(Exercise objective):
What you return must be every line below that includes the word "Documentación".
____ Dataset content
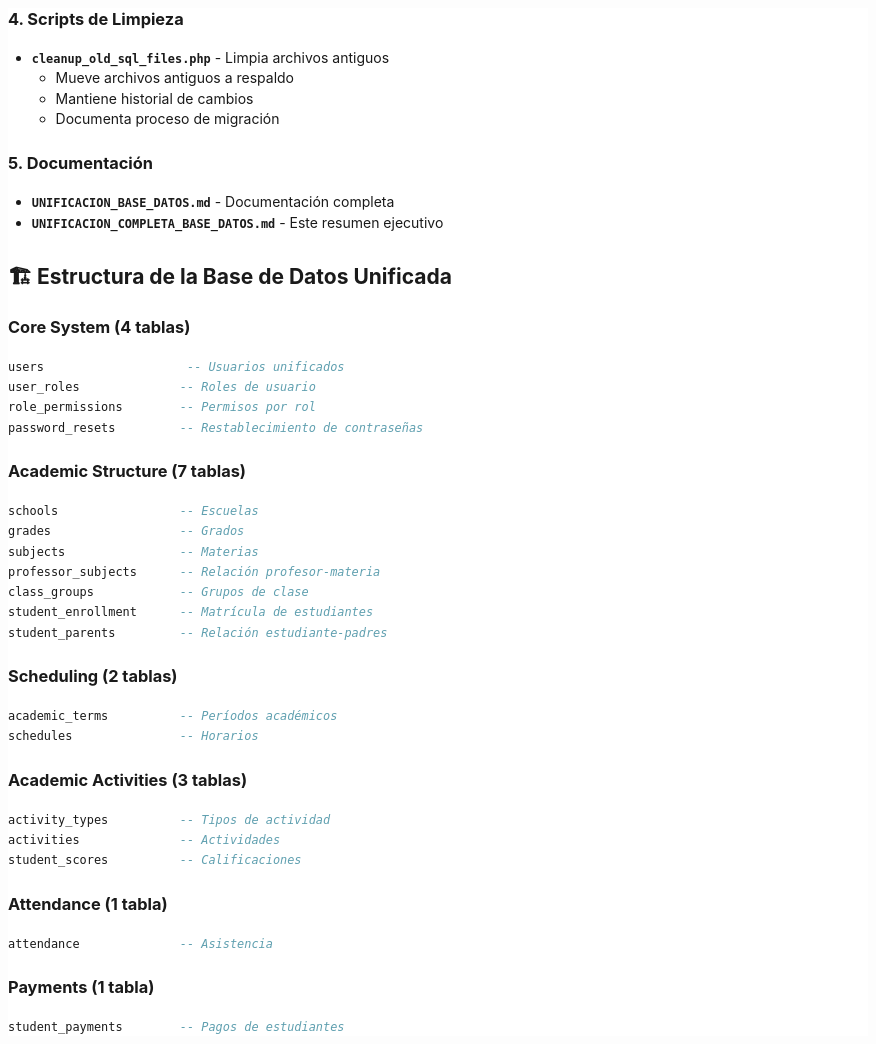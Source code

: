 ### 4. **Scripts de Limpieza**
- **`cleanup_old_sql_files.php`** - Limpia archivos antiguos
  - Mueve archivos antiguos a respaldo
  - Mantiene historial de cambios
  - Documenta proceso de migración

### 5. **Documentación**
- **`UNIFICACION_BASE_DATOS.md`** - Documentación completa
- **`UNIFICACION_COMPLETA_BASE_DATOS.md`** - Este resumen ejecutivo

## 🏗️ Estructura de la Base de Datos Unificada

### **Core System (4 tablas)**
```sql
users                    -- Usuarios unificados
user_roles              -- Roles de usuario
role_permissions        -- Permisos por rol
password_resets         -- Restablecimiento de contraseñas
```

### **Academic Structure (7 tablas)**
```sql
schools                 -- Escuelas
grades                  -- Grados
subjects                -- Materias
professor_subjects      -- Relación profesor-materia
class_groups            -- Grupos de clase
student_enrollment      -- Matrícula de estudiantes
student_parents         -- Relación estudiante-padres
```

### **Scheduling (2 tablas)**
```sql
academic_terms          -- Períodos académicos
schedules               -- Horarios
```

### **Academic Activities (3 tablas)**
```sql
activity_types          -- Tipos de actividad
activities              -- Actividades
student_scores          -- Calificaciones
```

### **Attendance (1 tabla)**
```sql
attendance              -- Asistencia
```

### **Payments (1 tabla)**
```sql
student_payments        -- Pagos de estudiantes
```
________
(Output for this exercise):
### 5. **Documentación**
- **`UNIFICACION_BASE_DATOS.md`** - Documentación completa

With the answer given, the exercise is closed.